Task description: When you have gone through the entries below, state how many lines include the word "approximately" and write nothing else.

(Recorded data)
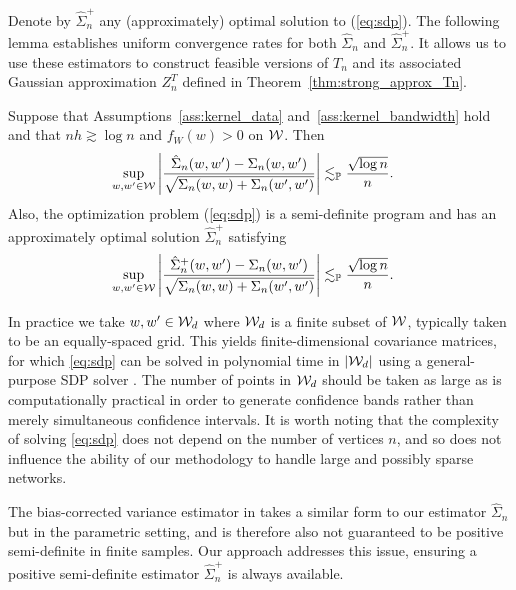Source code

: Denote by $\hat\Sigma_n^+$ any (approximately) optimal solution to
(\ref{eq:sdp}). The following lemma establishes uniform convergence rates
for both $\hat \Sigma_n$ and $\hat \Sigma_n^+$. It allows us to use
these estimators to construct feasible versions of $T_n$ and its associated
Gaussian approximation $Z_n^{T}$ defined in Theorem~\ref{thm:strong_approx_Tn}.
%
\begin{lemma}
  \label{lem:sdp}
  Suppose that Assumptions~\ref{ass:kernel_data}
  and~\ref{ass:kernel_bandwidth} hold
  and that
  $n h \gtrsim \log n$ and
  $f_W(w) > 0$ on $\mathcal{W}$.
  Then
  \begin{align*}
    \sup_{w,w' \in \mathcal{W}}
    \left|
    \frac{\hat \Sigma_n(w,w') - \Sigma_n(w,w')}
    {\sqrt{\Sigma_n(w,w) + \Sigma_n(w',w')}}
    \right|
    &\lesssim_{\mathbb{P}}
    \frac{\sqrt{\log n}}{n}.
  \end{align*}
  Also, the optimization problem (\ref{eq:sdp})
  is a semi-definite program
  \citep[SDP,][]{laurent2005semidefinite}
  and has an approximately
  optimal solution
  $\hat\Sigma_n^+$
  satisfying
  \begin{align*}
    \sup_{w,w' \in \mathcal{W}}
    \left|
    \frac{\hat \Sigma_n^+(w,w') - \Sigma_n(w,w')}
    {\sqrt{\Sigma_n(w,w) + \Sigma_n(w',w')}}
    \right|
    &\lesssim_{\mathbb{P}}
    \frac{\sqrt{\log n}}{n}.
  \end{align*}
\end{lemma}

In practice we take $w, w' \in \mathcal{W}_d$ where $\mathcal{W}_d$ is a finite
subset of $\mathcal{W}$, typically taken to be an equally-spaced grid.
This yields finite-dimensional covariance matrices,
for which \eqref{eq:sdp}
can be solved in polynomial time in $|\mathcal{W}_d|$ using
a general-purpose SDP solver
\citep[e.g.\ by interior point methods,][]{laurent2005semidefinite}.
The number of points in $\mathcal{W}_d$ should be taken as large as is
computationally practical in order to generate
confidence bands rather than merely simultaneous confidence intervals.
It is worth noting that the complexity of solving \eqref{eq:sdp}
does not depend on the number of vertices $n$,
and so does not influence the ability
of our methodology to handle large and possibly sparse networks.

The bias-corrected variance estimator in
\citet[Section~3.2]{MatsushitaOtsu2021} takes a similar form
to our estimator $\hat\Sigma_n$ but in the parametric setting,
and is therefore also not guaranteed
to be positive semi-definite in finite samples.
Our approach addresses this issue,
ensuring a positive semi-definite estimator
$\hat\Sigma_n^+$ is always available.

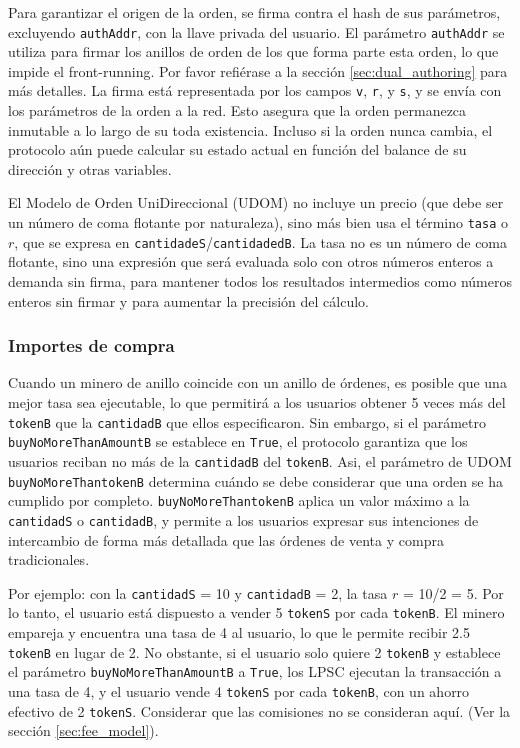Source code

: \documentclass[UTF8,nofonts]{article}
\begin{document}
\begin{multicols}{2}
Para garantizar el origen de la orden, se firma contra el hash de sus par\'ametros, excluyendo \verb|authAddr|, con la llave privada del usuario. El par\'ametro \verb|authAddr| se utiliza para firmar los anillos de orden de los que forma parte esta orden, lo que impide el front-running. Por favor refi\'erase a la secci\'on \ref{sec:dual_authoring} para m\'as detalles. La firma est\'a representada por los campos \verb|v|, \verb|r|, y \verb|s|, y se env\'ia con los par\'ametros de la orden a la red. Esto asegura que la orden permanezca inmutable a lo largo de su toda existencia. Incluso si la orden nunca cambia, el protocolo a\'un puede calcular su estado actual en funci\'on del balance de su direcci\'on y otras variables. 

El Modelo de Orden UniDireccional (UDOM) no incluye un precio (que debe ser un n\'umero de coma flotante por naturaleza), sino m\'as bien usa el t\'ermino \verb|tasa| o $r$, que se expresa en \verb|cantidadeS|/\verb|cantidadedB|. La tasa no es un n\'umero de coma flotante, sino una expresi\'on que ser\'a evaluada solo con otros n\'umeros enteros a demanda sin firma, para mantener todos los resultados intermedios como n\'umeros enteros sin firmar y para aumentar la precisi\'on del c\'alculo.

\subsubsection{Importes de compra}

Cuando un minero de anillo coincide con un anillo de \'ordenes, es posible que una mejor tasa sea ejecutable, lo que permitir\'a a los usuarios obtener 5 veces m\'as del \verb|tokenB| que la \verb|cantidadB| que ellos especificaron. Sin embargo, si el par\'ametro \verb|buyNoMoreThanAmountB| se establece en \verb|True|, el protocolo garantiza que los usuarios reciban no m\'as de la \verb|cantidadB| del \verb|tokenB|. Asi, el par\'ametro de UDOM \verb|buyNoMoreThantokenB| determina cu\'ando se debe considerar que una orden se ha cumplido por completo. \verb|buyNoMoreThantokenB| aplica un valor m\'aximo a la \verb|cantidadS| o \verb|cantidadB|, y permite a los usuarios expresar sus intenciones de intercambio de forma m\'as detallada que las \'ordenes de venta y compra tradicionales.

Por ejemplo: con la \verb|cantidadS| = 10 y \verb|cantidadB| = 2, la tasa $r$ = 10/2 = 5. Por lo tanto, el usuario est\'a dispuesto a vender 5  \verb|tokenS| por cada \verb|tokenB|. El minero empareja y encuentra una tasa de 4 al usuario, lo que le permite recibir 2.5 \verb|tokenB| en lugar de 2. No obstante, si el usuario solo quiere 2 \verb|tokenB| y establece el par\'ametro \verb|buyNoMoreThanAmountB| a \verb|True|, los LPSC ejecutan la transacci\'on a una tasa de 4, y el usuario vende 4 \verb|tokenS| por cada \verb|tokenB|, con un ahorro efectivo de 2 \verb|tokenS|. Considerar que las comisiones no se consideran aqu\'i.  (Ver la secci\'on \ref{sec:fee_model}).


\end{multicols}
\end{document}
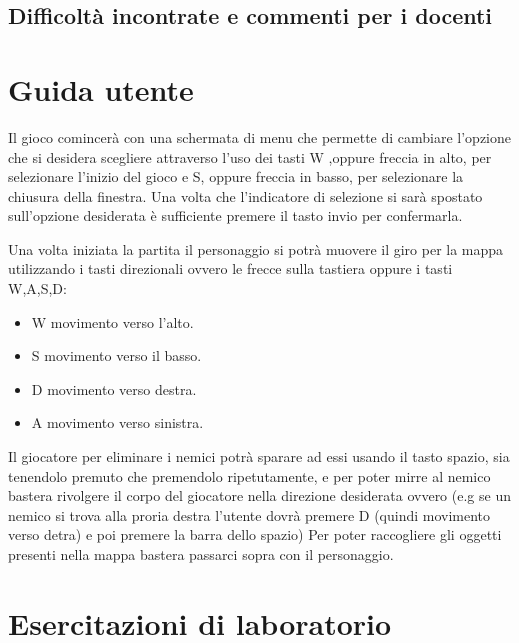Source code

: \documentclass[a4paper,12pt]{report}
\begin{document}
    \section{Difficoltà incontrate e commenti per i docenti}
    \appendix
    \chapter{Guida utente}
    \par Il gioco comincerà con una schermata di menu che permette di cambiare l'opzione che si desidera scegliere attraverso l'uso
     dei tasti W ,oppure freccia in alto, per selezionare l'inizio del gioco e S, oppure freccia in basso, per selezionare la chiusura della finestra.
     Una volta che l'indicatore di selezione si sarà spostato sull'opzione desiderata è sufficiente premere il tasto invio per confermarla.
     \par Una volta iniziata la partita il personaggio si potrà muovere il giro per la mappa utilizzando i tasti direzionali ovvero le
      frecce sulla tastiera oppure i tasti W,A,S,D:
     \begin{itemize}
             \item W movimento verso l'alto.
             \item S movimento verso il basso.
             \item D movimento verso destra.
             \item A movimento verso sinistra.
     \end{itemize}
     Il giocatore per eliminare i nemici potrà sparare ad essi usando il tasto spazio, sia tenendolo premuto che premendolo ripetutamente,
     e per poter mirre al nemico bastera rivolgere il corpo del giocatore nella direzione desiderata ovvero (e.g se un nemico si trova alla
     proria destra l'utente dovrà premere D (quindi movimento verso detra) e poi premere la barra dello spazio)
     Per poter raccogliere gli oggetti presenti nella mappa bastera passarci sopra con il personaggio.
    \chapter{Esercitazioni di laboratorio}
    \printbibliography[heading=bibintoc]
\end{document}
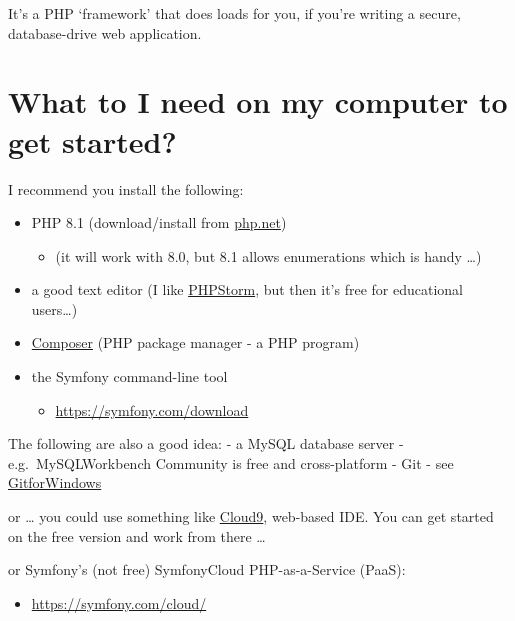 \documentclass[a4paperpaper,openright]{book}
\providecommand{\tightlist}{%
  \setlength{\itemsep}{0pt}\setlength{\parskip}{0pt}}
\begin{document}
It's a PHP `framework' that does loads for you, if you're writing a
secure, database-drive web application.

\hypertarget{what-to-i-need-on-my-computer-to-get-started}{%
\section{What to I need on my computer to get
started?}\label{what-to-i-need-on-my-computer-to-get-started}}

I recommend you install the following:

\begin{itemize}
\item
  PHP 8.1 (download/install from \href{https://php.net/}{php.net})

  \begin{itemize}
  \tightlist
  \item
    (it will work with 8.0, but 8.1 allows enumerations which is handy
    \ldots{})
  \end{itemize}
\item
  a good text editor (I like
  \href{https://www.jetbrains.com/phpstorm/specials/phpstorm/phpstorm.html?\&gclid=CJTK_8SDrtICFWq-7Qodh98NpQ\&gclsrc=aw.ds.ds\&dclid=CNPY28WDrtICFQGn7QodqekBWg}{PHPStorm},
  but then it's free for educational users\ldots{})
\item
  \href{https://getcomposer.org/}{Composer} (PHP package manager - a PHP
  program)
\item
  the Symfony command-line tool

  \begin{itemize}
  \tightlist
  \item
    \url{https://symfony.com/download}
  \end{itemize}
\end{itemize}

The following are also a good idea: - a MySQL database server -
e.g.~MySQLWorkbench Community is free and cross-platform - Git - see
\href{https://git-scm.com/download/win}{GitforWindows}

or \ldots{} you could use something like
\href{https://c9.io/dr_matt_smith}{Cloud9}, web-based IDE. You can get
started on the free version and work from there \ldots{}

or Symfony's (not free) SymfonyCloud PHP-as-a-Service (PaaS):

\begin{itemize}
\tightlist
\item
  \url{https://symfony.com/cloud/}
\end{itemize}
\end{document}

Result for this task: 2